All religious traditions are facing a rapid process of secularisation, whose culture and lifestyle are in principle hostile to faith and religion. This is why it is especially young people who experience a break between the tradition that is passed onto them and the values that attract them, like career, pragmatism, money or an individualistic way of life. Often in an urban and modern environment they choose the latter instead of trying to live according to their religious tradition.
The opposite danger is that of embracing a tradition even when it is proposed in an almost sclerotic form like fundamentalism. Which countries in Asia are in danger of drifting in this direction?

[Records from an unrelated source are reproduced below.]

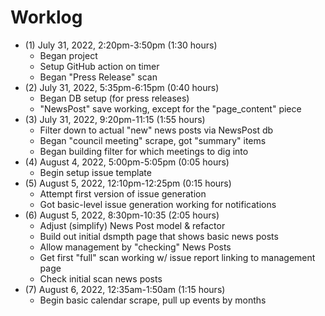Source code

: # Worklog

- (1) July 31, 2022, 2:20pm-3:50pm (1:30 hours)
  - Began project
  - Setup GitHub action on timer
  - Began "Press Release" scan
- (2) July 31, 2022, 5:35pm-6:15pm (0:40 hours)
  - Began DB setup (for press releases)
  - "NewsPost" save working, except for the "page_content" piece
- (3) July 31, 2022, 9:20pm-11:15 (1:55 hours)
  - Filter down to actual "new" news posts via NewsPost db
  - Began "council meeting" scrape, got "summary" items
  - Began building filter for which meetings to dig into
- (4) August 4, 2022, 5:00pm-5:05pm (0:05 hours)
  - Begin setup issue template
- (5) August 5, 2022, 12:10pm-12:25pm (0:15 hours)
  - Attempt first version of issue generation
  - Got basic-level issue generation working for notifications
- (6) August 5, 2022, 8:30pm-10:35 (2:05 hours)
  - Adjust (simplify) News Post model & refactor
  - Build out initial dsmpth page that shows basic news posts
  - Allow management by "checking" News Posts
  - Get first "full" scan working w/ issue report linking to management page
  - Check initial scan news posts
- (7) August 6, 2022, 12:35am-1:50am (1:15 hours)
  - Begin basic calendar scrape, pull up events by months

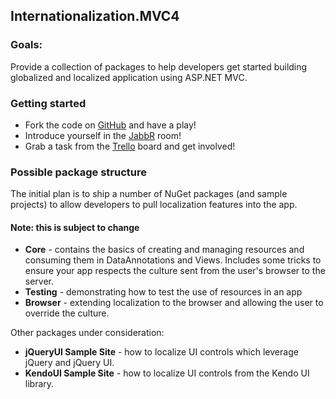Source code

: ## Internationalization.MVC4

### Goals:

Provide a collection of packages to help developers get started building globalized and localized application using ASP.NET MVC. 

### Getting started

 * Fork the code on [GitHub](https://github.com/shiftkey/internationalization-mvc4) and have a play!
 * Introduce yourself in the [JabbR](http://jabbr.net/#/rooms/code52) room!
 * Grab a task from the [Trello](https://trello.com/board/internationalization-mvc4/4f49efbbd105c95e0c12332e) board and get involved!

### Possible package structure

The initial plan is to ship a number of NuGet packages (and sample projects) to allow developers to pull localization features into the app.

#### Note: this is subject to change

 * **Core** - contains the basics of creating and managing resources and consuming them in DataAnnotations and Views. Includes some tricks to ensure your app respects the culture sent from the user's browser to the server.
 * **Testing** - demonstrating how to test the use of resources in an app
 * **Browser** - extending localization to the browser and allowing the user to override the culture. 

Other packages under consideration:

 * **jQueryUI Sample Site** - how to localize UI controls which leverage jQuery and jQuery UI.
 * **KendoUI Sample Site** - how to localize UI controls from the Kendo UI library.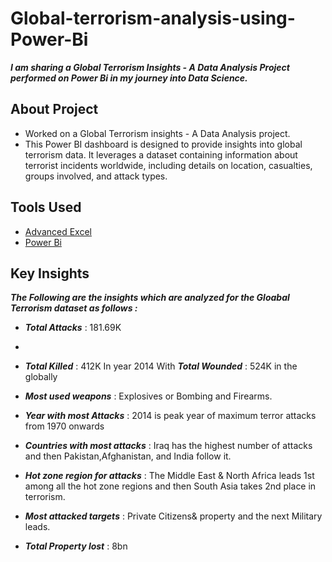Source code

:# Global-terrorism-analysis-using-Power-Bi

 *__I am sharing a Global Terrorism Insights - A Data Analysis Project performed on Power Bi in my journey into Data Science.__*

## About Project
* Worked on a Global Terrorism insights - A Data Analysis project.
* This Power BI dashboard is designed to provide insights into global terrorism data. It leverages a dataset containing information about terrorist incidents worldwide, including details on location, casualties, 
 groups involved, and attack types.

## Tools Used

* [Advanced Excel](https://www.coursera.org/account/accomplishments/certificate/K7VQVJNJFY6T)
* [Power Bi](https://www.udemy.com/certificate/UC-b8093fed-facb-4bb9-b9a2-7eb9507fee1a/)

  
## Key Insights

*__The Following are the insights which are analyzed for the Gloabal Terrorism dataset as follows :__*

* *__Total Attacks__* : 181.69K
* 
* *__Total Killed__* : 412K In year 2014 With *__Total Wounded__* : 524K in the globally

* *__Most used weapons__* : Explosives or Bombing and Firearms.

* *__Year with most Attacks__* : 2014 is peak year of maximum terror attacks from 1970 onwards

* *__Countries with most attacks__* : Iraq has the highest number of attacks and then Pakistan,Afghanistan, and India follow it.

* *__Hot zone region for attacks__* : The Middle East & North Africa leads 1st among all the hot zone regions and then South Asia takes 2nd place in terrorism.

* *__Most attacked targets__* : Private Citizens& property and the next Military leads.

* *__Total Property lost__* : 8bn
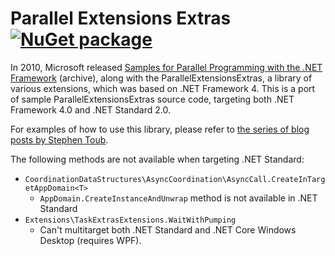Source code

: # Parallel Extensions Extras [![NuGet package](https://img.shields.io/nuget/v/ParallelExtensionsExtras.NetFxStandard)](https://www.nuget.org/packages/ParallelExtensionsExtras.NetFxStandard)

In 2010, Microsoft released [Samples for Parallel Programming with the .NET Framework](http://archive.is/vtcRb) (archive), along with the ParallelExtensionsExtras, a library of various extensions, which was based on .NET Framework 4. This is a port of sample ParallelExtensionsExtras source code, targeting both .NET Framework 4.0 and .NET Standard 2.0.

For examples of how to use this library, please refer to [the series of blog posts by Stephen Toub](https://devblogs.microsoft.com/pfxteam/tag/parallelextensionsextras/).

The following methods are not available when targeting .NET Standard:
- `CoordinationDataStructures\AsyncCoordination\AsyncCall.CreateInTargetAppDomain<T>` 
    - `AppDomain.CreateInstanceAndUnwrap` method is not available in .NET Standard
- `Extensions\TaskExtrasExtensions.WaitWithPumping`
     - Can't multitarget both .NET Standard and .NET Core Windows Desktop (requires WPF).

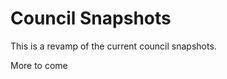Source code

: 
<!-- README.md is generated from README.Rmd. Please edit that file -->

# Council Snapshots

This is a revamp of the current council snapshots.

More to come
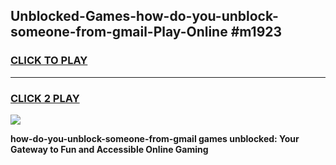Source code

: 
## Unblocked-Games-how-do-you-unblock-someone-from-gmail-Play-Online #m1923
<h3>
<a href="https://news.freeplayer.one?title=how-do-you-unblock-someone-from-gmail&ref=3">CLICK TO PLAY</a></h3>
<hr>

<h3>
<a href="https://news.freeplayer.one?title=how-do-you-unblock-someone-from-gmail&ref=3">CLICK 2 PLAY</a>
  
</h3>

<a href="https://news.freeplayer.one?title=how-do-you-unblock-someone-from-gmail&ref=3"><img src="https://clearcache.store/games.png"></a>


**how-do-you-unblock-someone-from-gmail games unblocked: Your Gateway to Fun and Accessible Online Gaming**
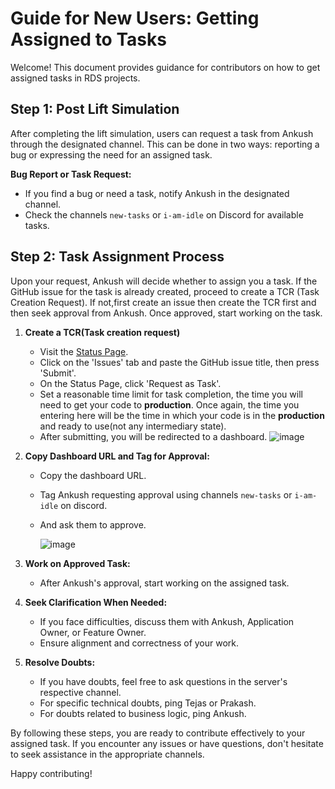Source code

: # Guide for New Users: Getting Assigned to Tasks

Welcome! This document provides guidance for contributors on how to get assigned tasks in RDS projects.

## Step 1: Post Lift Simulation

After completing the lift simulation, users can request a task from Ankush through the designated channel. This can be done in two ways: reporting a bug or expressing the need for an assigned task.

 **Bug Report or Task Request:**
   - If you find a bug or need a task, notify Ankush in the designated channel.
   - Check the channels `new-tasks` or `i-am-idle` on Discord for available tasks.

## Step 2: Task Assignment Process

Upon your request, Ankush will decide whether to assign you a task. If the GitHub issue for the task is already created, proceed to create a TCR (Task Creation Request). If not,first create an issue then create the TCR first and then seek approval from Ankush. Once approved, start working on the task.

1. **Create a TCR(Task creation request)**

   - Visit the [Status Page](https://status.realdevsquad.com/issues).
   - Click on the 'Issues' tab and paste the GitHub issue title, then press 'Submit'.
   - On the Status Page, click 'Request as Task'.
   - Set a reasonable time limit for task completion, the time you will need to get your code to **production**. Once again, the time you entering here will be the time in which your code is in the **production** and ready to use(not any intermediary state).
   - After submitting, you will be redirected to a dashboard.
     ![image](https://github.com/tejaskh3/uXHUB/assets/98630752/6d4069a5-1f00-44b6-a12a-b593400b0a9d)

2. **Copy Dashboard URL and Tag for Approval:**

   - Copy the dashboard URL.
   - Tag Ankush requesting approval using channels `new-tasks` or `i-am-idle` on discord.

   - And ask them to approve.

     ![image](https://github.com/tejaskh3/uXHUB/assets/98630752/029a562c-fe8d-48ec-a16a-1991e69d7e23)
3. **Work on Approved Task:**
   - After Ankush's approval, start working on the assigned task.

4. **Seek Clarification When Needed:**
   - If you face difficulties, discuss them with Ankush, Application Owner, or Feature Owner.
   - Ensure alignment and correctness of your work.

5. **Resolve Doubts:**
   - If you have doubts, feel free to ask questions in the server's respective channel.
   - For specific technical doubts, ping Tejas or Prakash.
   - For doubts related to business logic, ping Ankush.

By following these steps, you are ready to contribute effectively to your assigned task. If you encounter any issues or have questions, don't hesitate to seek assistance in the appropriate channels.

Happy contributing!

I think this danger exists in many societies. One example is Saudi Arabia where the ban on the public expression of all religions except Sunni Islam prevents people from measuring themselves to other groups. Another example is that of some Indian States like Orissa where we have seen terrible violence inflicted on Christians by Hindu communities who refuse aprioristically to accept their testimony. They do not accept what one might describe as the transformational character of Christianity towards modern society.
During the meeting of the Oasis Scientific Committee participants also talked about the cultural interpretation of tradition, which is the capacity of reading the latter in the light of our own historical context. In your view is this a viable path for Asian nations?
I think it is necessary. It is impossible to communicate one’s tradition and faith without going through culture. The problem is that a fundamentalist approach ends up “freezing” into a rigid pattern the values of a tradition and culture instead of proposing them in an ongoing comparison to what people want.
In your opinion what is the way out of this situation?
I think we must work at two levels. The first one is to enhance the value of education and promote independent schools for Muslims in Europe and Christians in Muslim countries. On this Christians and Muslims can work together.
The other thing is the challenge of secularism to believers of all religions. There are many issues, like the value of family or the value of life on which Christians and Muslims and other religions can find a lot of common ground. But for Christians and Muslims to work together they must first of all renounce violence.